Either way, we got the massage sampler. It opened up with plenty of “Gery Chico Educational massage,” warming up the back, and really having absolutely nothing to do with education, though Massage Envy points out that “clients can feel free to ask any questions about the … process as they enjoy it.” As if that wasn’t the case the whole time. It felt pleasant, but a little underwhelming, just like the candidacy of Chico.

 

Next up, some Carol Moseley Braun Trigger Point work. This one seemed to be the therapist’s preferred candidate (and, admittedly, the only one she remembered the association for), as every time she’d find a ropy muscle or knot to press into, she’d gruffly say “Carol Moseley Brauuuuuun.” The massage technique is meant to “calm down the controversy and balance your life” by just kind of dealing with a certain degree of pain and breathing through it. This one may have been this reporter’s overall favorite, though we’re not that sure that Carol Moseley Braun’s actually that willing to deal with any of her perceived problems.

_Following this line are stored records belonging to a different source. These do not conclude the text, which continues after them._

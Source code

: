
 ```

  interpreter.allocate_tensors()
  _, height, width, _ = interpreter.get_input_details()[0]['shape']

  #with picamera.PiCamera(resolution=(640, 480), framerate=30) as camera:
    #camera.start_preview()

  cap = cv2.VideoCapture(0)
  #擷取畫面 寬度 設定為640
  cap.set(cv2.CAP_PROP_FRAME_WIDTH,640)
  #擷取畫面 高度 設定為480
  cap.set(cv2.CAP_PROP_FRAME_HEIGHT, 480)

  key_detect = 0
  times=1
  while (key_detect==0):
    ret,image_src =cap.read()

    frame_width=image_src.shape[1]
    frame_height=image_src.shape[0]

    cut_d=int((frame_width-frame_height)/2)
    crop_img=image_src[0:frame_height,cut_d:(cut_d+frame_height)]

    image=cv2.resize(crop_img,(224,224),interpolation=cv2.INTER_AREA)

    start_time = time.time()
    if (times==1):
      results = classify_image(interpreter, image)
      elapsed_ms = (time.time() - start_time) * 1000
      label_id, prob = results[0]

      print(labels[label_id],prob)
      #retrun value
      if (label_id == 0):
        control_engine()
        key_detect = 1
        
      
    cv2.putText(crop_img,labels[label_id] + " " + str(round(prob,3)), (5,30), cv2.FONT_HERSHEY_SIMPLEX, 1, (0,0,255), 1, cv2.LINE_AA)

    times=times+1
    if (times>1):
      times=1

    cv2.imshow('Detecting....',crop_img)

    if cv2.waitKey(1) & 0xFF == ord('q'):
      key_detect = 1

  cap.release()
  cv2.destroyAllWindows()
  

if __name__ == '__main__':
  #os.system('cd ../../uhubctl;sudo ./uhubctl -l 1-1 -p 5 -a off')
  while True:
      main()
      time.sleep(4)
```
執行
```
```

Next, Massage Envy encourages their rubbees to “melt away the stress of the years with the Richard M. Daley Hot Stone massage.” Sure, at this point, anyone getting massaged is probably as greased up as Daley would be, considering that thick cream therapists tend to use, so that’s a start. And melting away the stress of the Daley years certainly seems to be like a good idea, but this reporter just couldn’t freaking take it. The stones—they burned! The therapist was kind enough to toss them off The A.V. Club’s back before a major spazz situation, just like Daley was kind enough to leave the Mayoral seat before he was kicked out by the seat of his pants.

 

The Rahm Emanuel Deep Tissue work rounds things up, presumably because, uh, Emanuel is a tough guy who can put some pressure on? Or take pressure? Or they thought they should include him? Whatever the case, like the Carol Moseley Braun, this was a pretty successful technique. It hurt a little, but it was that tough love that really made the difference at the end of the day in overall back happiness.

 

It really is a shame, though, that Cynthia Plaster Caster didn’t get the required amount of signatures to get on the ballot. Now there’s a massage we could endorse.